Our reading of the Cairo papers this week takes us to the cultural supplement of the al-Ittihad (The Union), a daily paper based in Abu-Dhabi. The paper printed a research paper contributed by Hassan Hanafy, professor of Islamic philosophy, to a conference on “Travel Literature” held in Ajman in the United Arab Emirates. The paper centred on “Travels of the Prophets”, defining ‘ travel’ as movement from place to place under hardship. Dr Hanafy cited as examples the journey of Moses into Midian; the Flight of the Holy Family into Egypt; the Passion Trial of Jesus Christ; St Paul’s travels; and the Prophet Mohamed’s journey (known as hijra) from Mekka to Medina fleeing his persecutors. Of particular interest to Christians was his description of the Passion of Christ; he detailed the Crucifixion, the Crown of Thorns, the spear hit, and the vinegar. It was among the very few instances a Muslim academic goes into such detail where the life of Christ is concerned.
The Egyptian St Antony’s
Masr Ennahardah (Egypt Today) the talk show broadcast every evening on the Egyptian satellite channel, has taken remarkable steps towards stressing the concept of Egyptian ‘citizenship’. A special episode was filmed at the monastery of St Antonius (St Antony) in the Eastern Desert near the Red Sea. To the poignant Coptic melody of the Golgotha and the Bible verse “If you wish to be perfect, go sell all what you have … and come follow me” (Matt 19: 21), the host, Mahmoud Saad, began by saying that Christian monasticism began in Egypt, and that St Antony’s was the oldest monastery in Christian history. The tune was particularly relevant since the monks explained that monasticism meant that they ‘died’ where the world was concerned—one of the monks explained that their consecration prayers were in effect funeral rites—only to live in Christ. The viewer was introduced to the history of monasticism, the everyday life of the monks, and everything takes place behind the high walls of the monastery. A brief history of St Antony’s life was given. The camera moved to every nook and cranny in the monastery, visiting the churches—up to the underground church most recently excavated in the monastery—the water spring that supplies the monastery with water, the monk cells, the keep, the refectory, and the guesthouse. The show introduced countless viewers to an aspect of Egyptian identity and history they were unaware of.
Remarriage in the Church
Al-Aashira Massa’an (Ten PM), the satellite channel Dream’s daily talk show, discussed the recent court order obliging the Coptic Orthodox Pope Shenouda III to approve the remarriage of divorced persons. The ruling aroused huge controversy, since the Pope said the Church cannot abide by rules that contradict explicit Bible teachings—its very raison d’être. This led to criticism of the Church as an institution which behaves as though it were above the law, a “State within a State”. Al-Aashira Massa’an hosted Bishop of Shubral-Kheima Anba Morqos, the lawyers Naguib Gabraïl and Magdy Abdel-Malek, and the writer Kamal Zakher. While Zakher attempted to cite a wider interpretation for the Bible verse which bans divorce except in case of adultery, the hostess Mona al-Shazly reminded that it was not the guests’ role to seek interpretations of existing religious texts but to discuss their implementation. Anba Morqos reiterated the Pope’s insistence on following the Bible teachings, and said that anyone who wished to marry aside from these teachings had the option of a civil marriage. This was in reply to the court’s legal opinion that marriage and the formation of a family was a basic human right guaranteed by the Constitution. For his part, the Pope stressed that no court order could make the Church go against the teachings of the Bible, and threatened that the Holy Synod would take action to defrock any cleric who went against these teachings.

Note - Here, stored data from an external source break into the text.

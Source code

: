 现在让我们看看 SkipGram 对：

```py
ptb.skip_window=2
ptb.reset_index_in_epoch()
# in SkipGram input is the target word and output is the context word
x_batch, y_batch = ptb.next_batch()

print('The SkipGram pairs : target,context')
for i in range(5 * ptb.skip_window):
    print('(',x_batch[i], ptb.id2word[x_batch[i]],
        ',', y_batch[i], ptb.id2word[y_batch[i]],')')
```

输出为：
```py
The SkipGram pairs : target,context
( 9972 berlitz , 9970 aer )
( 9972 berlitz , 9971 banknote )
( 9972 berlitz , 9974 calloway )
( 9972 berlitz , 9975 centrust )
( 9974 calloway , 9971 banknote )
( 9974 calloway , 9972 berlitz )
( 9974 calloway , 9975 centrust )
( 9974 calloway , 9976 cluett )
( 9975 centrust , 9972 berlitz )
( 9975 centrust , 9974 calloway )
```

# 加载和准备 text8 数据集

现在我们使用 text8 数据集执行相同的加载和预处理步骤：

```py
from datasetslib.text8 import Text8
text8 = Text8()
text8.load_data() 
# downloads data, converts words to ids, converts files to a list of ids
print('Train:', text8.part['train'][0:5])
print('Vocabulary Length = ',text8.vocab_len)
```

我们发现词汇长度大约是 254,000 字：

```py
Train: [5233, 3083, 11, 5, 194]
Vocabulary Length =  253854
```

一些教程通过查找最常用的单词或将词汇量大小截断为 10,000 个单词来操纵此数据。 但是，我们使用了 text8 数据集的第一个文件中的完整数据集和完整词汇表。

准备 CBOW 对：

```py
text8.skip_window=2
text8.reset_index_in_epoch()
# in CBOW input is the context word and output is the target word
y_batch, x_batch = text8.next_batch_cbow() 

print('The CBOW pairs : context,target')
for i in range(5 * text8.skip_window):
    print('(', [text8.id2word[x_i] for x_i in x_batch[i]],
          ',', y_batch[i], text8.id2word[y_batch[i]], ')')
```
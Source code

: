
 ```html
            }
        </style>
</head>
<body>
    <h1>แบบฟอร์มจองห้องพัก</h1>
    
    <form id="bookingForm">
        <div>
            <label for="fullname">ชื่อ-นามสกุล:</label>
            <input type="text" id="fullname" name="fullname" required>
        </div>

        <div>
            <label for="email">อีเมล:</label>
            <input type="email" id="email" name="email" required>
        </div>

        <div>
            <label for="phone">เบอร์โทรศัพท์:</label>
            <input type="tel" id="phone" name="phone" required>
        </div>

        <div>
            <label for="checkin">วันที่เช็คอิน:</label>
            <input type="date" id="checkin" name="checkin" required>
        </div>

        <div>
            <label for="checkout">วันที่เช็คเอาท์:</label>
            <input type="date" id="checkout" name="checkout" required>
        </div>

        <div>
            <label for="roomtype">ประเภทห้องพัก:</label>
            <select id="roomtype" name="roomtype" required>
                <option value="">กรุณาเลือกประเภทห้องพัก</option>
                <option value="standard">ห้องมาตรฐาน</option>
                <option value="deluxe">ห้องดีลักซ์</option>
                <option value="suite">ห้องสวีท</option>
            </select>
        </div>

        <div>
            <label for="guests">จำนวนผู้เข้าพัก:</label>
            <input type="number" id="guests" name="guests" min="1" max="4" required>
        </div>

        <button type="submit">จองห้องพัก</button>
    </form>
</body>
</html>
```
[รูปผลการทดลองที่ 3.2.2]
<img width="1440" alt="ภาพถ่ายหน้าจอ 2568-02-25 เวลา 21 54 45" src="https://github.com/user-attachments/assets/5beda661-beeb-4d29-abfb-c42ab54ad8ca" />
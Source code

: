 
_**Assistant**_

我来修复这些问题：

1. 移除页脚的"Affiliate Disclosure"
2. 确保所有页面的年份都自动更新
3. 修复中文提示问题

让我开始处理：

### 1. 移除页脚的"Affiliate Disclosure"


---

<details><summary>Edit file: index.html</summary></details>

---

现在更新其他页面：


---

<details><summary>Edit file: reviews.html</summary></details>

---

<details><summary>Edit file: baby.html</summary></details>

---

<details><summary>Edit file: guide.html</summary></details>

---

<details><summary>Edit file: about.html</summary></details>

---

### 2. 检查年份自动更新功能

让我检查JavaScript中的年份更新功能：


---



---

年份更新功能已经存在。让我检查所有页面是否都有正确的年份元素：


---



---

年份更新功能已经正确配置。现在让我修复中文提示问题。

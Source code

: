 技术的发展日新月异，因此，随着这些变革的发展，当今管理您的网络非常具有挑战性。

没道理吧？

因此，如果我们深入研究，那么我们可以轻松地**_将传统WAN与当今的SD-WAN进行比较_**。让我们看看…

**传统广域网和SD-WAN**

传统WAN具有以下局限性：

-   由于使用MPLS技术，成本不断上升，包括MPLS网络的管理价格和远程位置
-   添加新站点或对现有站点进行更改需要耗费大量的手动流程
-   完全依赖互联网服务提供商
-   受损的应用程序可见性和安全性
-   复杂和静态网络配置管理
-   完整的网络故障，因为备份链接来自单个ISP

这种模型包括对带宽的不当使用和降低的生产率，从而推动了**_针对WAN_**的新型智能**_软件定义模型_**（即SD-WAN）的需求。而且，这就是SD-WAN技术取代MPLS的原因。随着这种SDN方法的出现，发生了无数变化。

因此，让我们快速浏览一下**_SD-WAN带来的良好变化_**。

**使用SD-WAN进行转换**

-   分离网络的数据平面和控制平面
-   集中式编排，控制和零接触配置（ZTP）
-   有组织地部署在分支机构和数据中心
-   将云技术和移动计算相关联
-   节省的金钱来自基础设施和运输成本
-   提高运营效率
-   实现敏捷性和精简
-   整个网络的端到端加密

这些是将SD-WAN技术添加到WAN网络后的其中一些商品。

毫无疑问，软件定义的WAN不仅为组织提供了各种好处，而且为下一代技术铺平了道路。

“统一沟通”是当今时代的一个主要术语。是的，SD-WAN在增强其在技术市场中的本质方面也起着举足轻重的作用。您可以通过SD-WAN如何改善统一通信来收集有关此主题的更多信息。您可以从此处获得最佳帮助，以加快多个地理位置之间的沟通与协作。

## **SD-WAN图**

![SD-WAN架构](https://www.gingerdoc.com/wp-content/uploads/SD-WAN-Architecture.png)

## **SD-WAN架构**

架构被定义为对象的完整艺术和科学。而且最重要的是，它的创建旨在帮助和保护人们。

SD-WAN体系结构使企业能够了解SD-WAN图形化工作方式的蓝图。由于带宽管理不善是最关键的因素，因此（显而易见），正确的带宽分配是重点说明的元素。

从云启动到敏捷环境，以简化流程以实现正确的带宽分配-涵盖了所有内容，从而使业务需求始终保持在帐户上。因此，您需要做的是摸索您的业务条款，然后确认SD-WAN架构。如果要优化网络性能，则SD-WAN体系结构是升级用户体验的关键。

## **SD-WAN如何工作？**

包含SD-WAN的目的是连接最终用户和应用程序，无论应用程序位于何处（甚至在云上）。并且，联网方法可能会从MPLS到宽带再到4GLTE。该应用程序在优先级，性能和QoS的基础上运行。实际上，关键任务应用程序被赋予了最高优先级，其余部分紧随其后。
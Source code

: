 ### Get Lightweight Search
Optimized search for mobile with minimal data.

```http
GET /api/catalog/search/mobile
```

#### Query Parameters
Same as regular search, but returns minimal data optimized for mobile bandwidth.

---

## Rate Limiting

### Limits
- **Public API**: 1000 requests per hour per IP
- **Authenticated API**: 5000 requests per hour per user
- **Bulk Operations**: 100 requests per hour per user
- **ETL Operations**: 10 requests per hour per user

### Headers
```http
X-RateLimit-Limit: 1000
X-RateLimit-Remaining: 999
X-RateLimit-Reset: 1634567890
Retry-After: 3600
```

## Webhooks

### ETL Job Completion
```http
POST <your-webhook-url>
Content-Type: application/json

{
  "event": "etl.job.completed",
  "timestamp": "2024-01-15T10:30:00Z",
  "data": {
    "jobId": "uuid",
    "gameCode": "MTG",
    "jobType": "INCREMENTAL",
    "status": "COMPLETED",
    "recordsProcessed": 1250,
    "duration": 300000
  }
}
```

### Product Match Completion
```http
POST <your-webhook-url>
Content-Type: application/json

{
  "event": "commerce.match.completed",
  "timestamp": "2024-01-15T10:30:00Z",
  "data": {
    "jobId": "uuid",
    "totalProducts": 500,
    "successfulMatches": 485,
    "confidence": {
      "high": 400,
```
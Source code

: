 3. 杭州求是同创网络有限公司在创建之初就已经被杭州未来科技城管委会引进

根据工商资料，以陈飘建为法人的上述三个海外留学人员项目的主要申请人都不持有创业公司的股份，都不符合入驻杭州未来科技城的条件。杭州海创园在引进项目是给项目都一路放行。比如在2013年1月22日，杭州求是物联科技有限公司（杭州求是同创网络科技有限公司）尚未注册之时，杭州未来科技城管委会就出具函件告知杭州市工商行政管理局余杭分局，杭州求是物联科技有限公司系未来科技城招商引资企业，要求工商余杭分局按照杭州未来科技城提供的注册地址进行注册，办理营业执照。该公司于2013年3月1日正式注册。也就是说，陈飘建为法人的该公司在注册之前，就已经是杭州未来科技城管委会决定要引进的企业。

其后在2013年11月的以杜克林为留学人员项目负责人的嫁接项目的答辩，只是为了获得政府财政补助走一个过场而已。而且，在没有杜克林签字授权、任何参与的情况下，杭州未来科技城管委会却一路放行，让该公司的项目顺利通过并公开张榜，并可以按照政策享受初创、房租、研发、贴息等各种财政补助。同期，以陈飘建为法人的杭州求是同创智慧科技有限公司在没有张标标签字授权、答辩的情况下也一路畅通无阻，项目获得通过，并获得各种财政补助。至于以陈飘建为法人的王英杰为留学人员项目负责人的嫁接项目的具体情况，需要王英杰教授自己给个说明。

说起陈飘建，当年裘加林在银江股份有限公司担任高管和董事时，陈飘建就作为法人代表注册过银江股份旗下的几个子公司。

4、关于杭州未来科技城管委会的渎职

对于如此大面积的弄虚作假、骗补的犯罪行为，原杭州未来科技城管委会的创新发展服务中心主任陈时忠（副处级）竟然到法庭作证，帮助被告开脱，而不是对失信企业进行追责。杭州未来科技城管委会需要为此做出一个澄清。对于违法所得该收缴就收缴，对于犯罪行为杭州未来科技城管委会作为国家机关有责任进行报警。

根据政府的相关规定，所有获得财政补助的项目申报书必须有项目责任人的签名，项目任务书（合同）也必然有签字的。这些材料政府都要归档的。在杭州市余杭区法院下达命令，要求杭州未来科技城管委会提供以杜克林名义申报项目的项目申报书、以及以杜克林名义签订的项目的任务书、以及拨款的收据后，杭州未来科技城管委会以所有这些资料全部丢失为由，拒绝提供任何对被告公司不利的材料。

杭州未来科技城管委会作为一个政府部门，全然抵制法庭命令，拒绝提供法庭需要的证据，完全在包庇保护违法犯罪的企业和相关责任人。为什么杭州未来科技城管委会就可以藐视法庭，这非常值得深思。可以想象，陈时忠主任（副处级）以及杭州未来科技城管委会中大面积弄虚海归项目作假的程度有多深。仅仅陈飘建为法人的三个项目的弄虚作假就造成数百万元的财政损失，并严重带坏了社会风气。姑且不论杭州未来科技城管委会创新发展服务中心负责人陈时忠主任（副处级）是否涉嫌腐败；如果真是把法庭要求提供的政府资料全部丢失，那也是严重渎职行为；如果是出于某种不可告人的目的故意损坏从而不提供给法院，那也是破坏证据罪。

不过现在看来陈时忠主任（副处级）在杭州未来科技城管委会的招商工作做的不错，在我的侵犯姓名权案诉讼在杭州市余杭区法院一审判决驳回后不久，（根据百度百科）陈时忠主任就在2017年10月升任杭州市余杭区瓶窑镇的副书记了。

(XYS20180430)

The guests drew attention to the importance of passing the unified personal status law for non-Muslims, the draft of which has been with Parliament for the past 15 years but was never placed on the agenda.
Several viewers called by phone to compare the situation to whether a court order could ever be issued contradictory to Islamic sharia where Muslim marriage and family are concerned? “Could the court order a Muslim woman to marry a Christian man?” one viewer asked. “Or to return a woman back to a husband who divorced her three times?” Both cases are absolutely banned by sharia.
The daily Sate-owned Al-Ahram has aroused the issue of ‘the role of the Coptic Orthodox Church in the crisis of Nile water’. The article stressed on the spiritual ties between the Ethiopian and Egyptian Church that go back to the 4th century. In his column, the writer Sayed Ali wrote addressing the Church to intervene in the current crisis with Ethiopia concerning agreement on the equitable use of the Nile waters. But the deputy to the head of the Coptic Melli (Community) Council Tharwat Bassili told the daily al-Wafd, the mouthpiece of the liberal Wafd party, that the Coptic Church was not asked to play any role in the negotiations around the Nile water.